Anne Lockhart (born Anne Kathleen Maloney; September 6, 1953) is an American actress. She is best known for her role as Lieutenant Sheba in the television series Battlestar Galactica (1978–1979).

Early life
Lockhart  is the elder of two daughters of actress June Lockhart and the granddaughter of actors Gene and Kathleen Lockhart.

Lockhart attended Verde Valley School in Sedona, Arizona, appearing in her first school play as a senior there.

Career

Television
Lockhart began her career at the age of four, starring as Annie in the short film "T Is for Tumbleweed", which was nominated for an Academy Award in the category Best Live Action Short Film. She frequently accompanied her mother to the set of Lassie, where she made five uncredited appearances between 1959 and 1962. She began making credited guest appearances in 1965 starting with the Death Valley Days episode "Magic Locket". She has since made over 60 guest appearances in network television shows, including multiple appearances on series such as Knight Rider, Simon & Simon, The Fall Guy, Murder, She Wrote, and Diagnosis: Murder. In 1979, she appeared as Lieutenant Sheba in 11 episodes of Battlestar Galactica.

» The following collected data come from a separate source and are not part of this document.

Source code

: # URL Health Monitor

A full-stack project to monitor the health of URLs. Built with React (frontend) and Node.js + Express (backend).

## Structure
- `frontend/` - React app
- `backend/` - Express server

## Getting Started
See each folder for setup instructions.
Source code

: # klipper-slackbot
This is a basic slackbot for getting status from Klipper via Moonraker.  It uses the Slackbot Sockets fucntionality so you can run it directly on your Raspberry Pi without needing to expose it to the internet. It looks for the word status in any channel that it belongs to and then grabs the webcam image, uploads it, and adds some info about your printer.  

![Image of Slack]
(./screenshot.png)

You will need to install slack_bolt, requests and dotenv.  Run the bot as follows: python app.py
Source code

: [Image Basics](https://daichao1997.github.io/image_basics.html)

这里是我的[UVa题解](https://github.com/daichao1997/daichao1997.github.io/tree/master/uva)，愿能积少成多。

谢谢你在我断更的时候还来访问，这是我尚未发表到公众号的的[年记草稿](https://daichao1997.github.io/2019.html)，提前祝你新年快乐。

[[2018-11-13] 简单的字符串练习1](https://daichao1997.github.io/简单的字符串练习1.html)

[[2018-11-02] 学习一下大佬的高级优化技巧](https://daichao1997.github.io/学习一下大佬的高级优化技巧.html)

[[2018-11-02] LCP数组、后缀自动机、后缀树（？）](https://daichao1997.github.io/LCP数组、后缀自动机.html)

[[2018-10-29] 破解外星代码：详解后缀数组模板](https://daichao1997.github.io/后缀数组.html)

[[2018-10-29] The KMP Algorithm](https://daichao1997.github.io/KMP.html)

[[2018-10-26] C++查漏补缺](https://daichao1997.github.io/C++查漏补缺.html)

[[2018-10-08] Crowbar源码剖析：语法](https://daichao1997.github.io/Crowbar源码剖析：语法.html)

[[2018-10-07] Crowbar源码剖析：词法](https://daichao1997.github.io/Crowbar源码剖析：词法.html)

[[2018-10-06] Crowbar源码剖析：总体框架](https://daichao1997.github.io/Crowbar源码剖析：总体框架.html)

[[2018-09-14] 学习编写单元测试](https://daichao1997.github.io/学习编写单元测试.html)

She also appeared as Officer Kathy Mulligan in the CHiPs episode "The Return of the Super Cycle", and in the episode "A Dream of Jennifer" on Buck Rogers in the 25th Century.

In 1980, she appeared in a Magnum PI episode "Lest We Forget" playing a World War II flashback version of character Diane Westmore played by her mother June Lockhart. Through the 1980s and '90s, Lockhart appeared steadily in a variety of credited and uncredited roles primarily on television series. She appeared on Airwolf in episodes, "Random Target" in season two and "Day of Jeopardy" in season three, playing different characters.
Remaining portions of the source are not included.